Autre promesse largement tenue : les réorchestrations des musiques de l'illustre Yoko Shimomura profitent elles aussi d'un traitement à l'or fin. Que vous soyez ou non viscéralement attachés aux thèmes de l'original, difficile de faire marche arrière lorsque l'on s'essaye à ce millésime 2021, qui réhausse sur tous les plans la moindre composition. Il suffit d'écouter les version arrangées héroïques de Traveler's Road ou les percussions de To the Sea pour s'en convaincre. Toute la bande-son est d'ailleurs directement accessible via le menu principal, aux côtés de quelques magnifiques artworks, et la possibilité de sauvegarder (presque) n'importe quand, non sans redécouvrir un sourire en coin le look so PlayStation des conventions de l'époque.

Bonus traque

Ce même menu permet également d'accéder au nouveau jeu bonus : Ring Ring Land, un petit plus qui se débloque une fois le premier familier en votre possession. Aussi profond que visuellement épuré, ce croisement entre un Tamagotchi, un Monopoly et jeu de rôle papier, se contente de nous faire jeter le dé pour avancer et pour combattre, sans parvenir à véritablement convaincre, tant l'exercice se veut répétitif et aléatoire.

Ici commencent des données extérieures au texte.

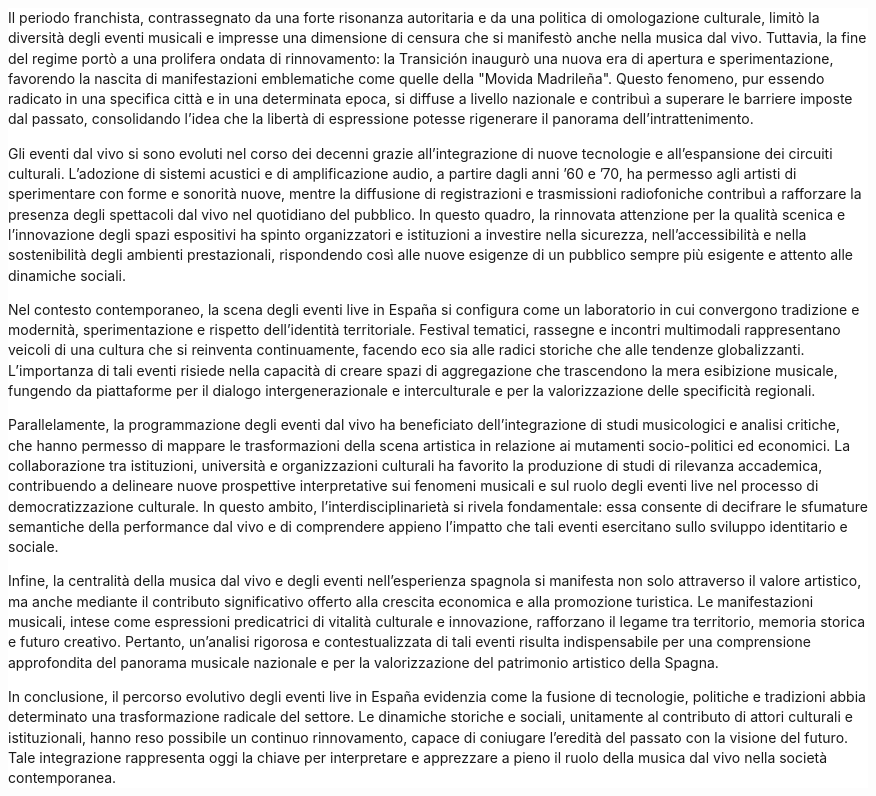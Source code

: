 Il periodo franchista, contrassegnato da una forte risonanza autoritaria e da una politica di
omologazione culturale, limitò la diversità degli eventi musicali e impresse una dimensione di
censura che si manifestò anche nella musica dal vivo. Tuttavia, la fine del regime portò a una
prolifera ondata di rinnovamento: la Transición inaugurò una nuova era di apertura e
sperimentazione, favorendo la nascita di manifestazioni emblematiche come quelle della "Movida
Madrileña". Questo fenomeno, pur essendo radicato in una specifica città e in una determinata epoca,
si diffuse a livello nazionale e contribuì a superare le barriere imposte dal passato, consolidando
l’idea che la libertà di espressione potesse rigenerare il panorama dell’intrattenimento.

Gli eventi dal vivo si sono evoluti nel corso dei decenni grazie all’integrazione di nuove
tecnologie e all’espansione dei circuiti culturali. L’adozione di sistemi acustici e di
amplificazione audio, a partire dagli anni ’60 e ’70, ha permesso agli artisti di sperimentare con
forme e sonorità nuove, mentre la diffusione di registrazioni e trasmissioni radiofoniche contribuì
a rafforzare la presenza degli spettacoli dal vivo nel quotidiano del pubblico. In questo quadro, la
rinnovata attenzione per la qualità scenica e l’innovazione degli spazi espositivi ha spinto
organizzatori e istituzioni a investire nella sicurezza, nell’accessibilità e nella sostenibilità
degli ambienti prestazionali, rispondendo così alle nuove esigenze di un pubblico sempre più
esigente e attento alle dinamiche sociali.

Nel contesto contemporaneo, la scena degli eventi live in España si configura come un laboratorio in
cui convergono tradizione e modernità, sperimentazione e rispetto dell’identità territoriale.
Festival tematici, rassegne e incontri multimodali rappresentano veicoli di una cultura che si
reinventa continuamente, facendo eco sia alle radici storiche che alle tendenze globalizzanti.
L’importanza di tali eventi risiede nella capacità di creare spazi di aggregazione che trascendono
la mera esibizione musicale, fungendo da piattaforme per il dialogo intergenerazionale e
interculturale e per la valorizzazione delle specificità regionali.

Parallelamente, la programmazione degli eventi dal vivo ha beneficiato dell’integrazione di studi
musicologici e analisi critiche, che hanno permesso di mappare le trasformazioni della scena
artistica in relazione ai mutamenti socio-politici ed economici. La collaborazione tra istituzioni,
università e organizzazioni culturali ha favorito la produzione di studi di rilevanza accademica,
contribuendo a delineare nuove prospettive interpretative sui fenomeni musicali e sul ruolo degli
eventi live nel processo di democratizzazione culturale. In questo ambito, l’interdisciplinarietà si
rivela fondamentale: essa consente di decifrare le sfumature semantiche della performance dal vivo e
di comprendere appieno l’impatto che tali eventi esercitano sullo sviluppo identitario e sociale.

Infine, la centralità della musica dal vivo e degli eventi nell’esperienza spagnola si manifesta non
solo attraverso il valore artistico, ma anche mediante il contributo significativo offerto alla
crescita economica e alla promozione turistica. Le manifestazioni musicali, intese come espressioni
predicatrici di vitalità culturale e innovazione, rafforzano il legame tra territorio, memoria
storica e futuro creativo. Pertanto, un’analisi rigorosa e contestualizzata di tali eventi risulta
indispensabile per una comprensione approfondita del panorama musicale nazionale e per la
valorizzazione del patrimonio artistico della Spagna.

In conclusione, il percorso evolutivo degli eventi live in España evidenzia come la fusione di
tecnologie, politiche e tradizioni abbia determinato una trasformazione radicale del settore. Le
dinamiche storiche e sociali, unitamente al contributo di attori culturali e istituzionali, hanno
reso possibile un continuo rinnovamento, capace di coniugare l’eredità del passato con la visione
del futuro. Tale integrazione rappresenta oggi la chiave per interpretare e apprezzare a pieno il
ruolo della musica dal vivo nella società contemporanea.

Mais nous l'avons vu : tous ces ajouts ne sauraient faire oublier le caractère résolument old school de cette aventure qui nécessite parfois de parler au bon PNJ pour faire avancer la quête principale découpée en une soixantaine de chapitres, et malgré la possibilité de désactiver les combats, toujours aussi peu développés, pour mieux se focaliser sur l'exploration (attention, les affrontements nécessaires à la narration restent quant à eux obligatoires), les compagnons de route font toujours preuve d'un comportement assez erratique. Un problème pardonnable en 1999, mais qui aurait sans aucun doute mérité d'être corrigé. Heureusement, la présence d'un mode deux joueurs en local aidera les mieux accompagnés à faire passer la pilule, et à profiter du voyage, qui reste visuellement et musicalement fort chatoyant.